| Given data |
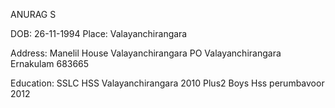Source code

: ANURAG S

DOB: 26-11-1994
Place:  Valayanchirangara

Address: Manelil House
	 Valayanchirangara PO
	 Valayanchirangara
	 Ernakulam 683665

Education:
 	SSLC	HSS Valayanchirangara	2010
	Plus2	Boys Hss perumbavoor	2012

| Requirement |
Reproduce the data word for word; no pictures.

| Response area |
Source code

: ANURAG S

DOB: 26-11-1994
Place:  Valayanchirangara

Address: Manelil House
	 Valayanchirangara PO
	 Valayanchirangara
	 Ernakulam 683665

Education:
 	SSLC	HSS Valayanchirangara	2010
	Plus2	Boys Hss perumbavoor	2012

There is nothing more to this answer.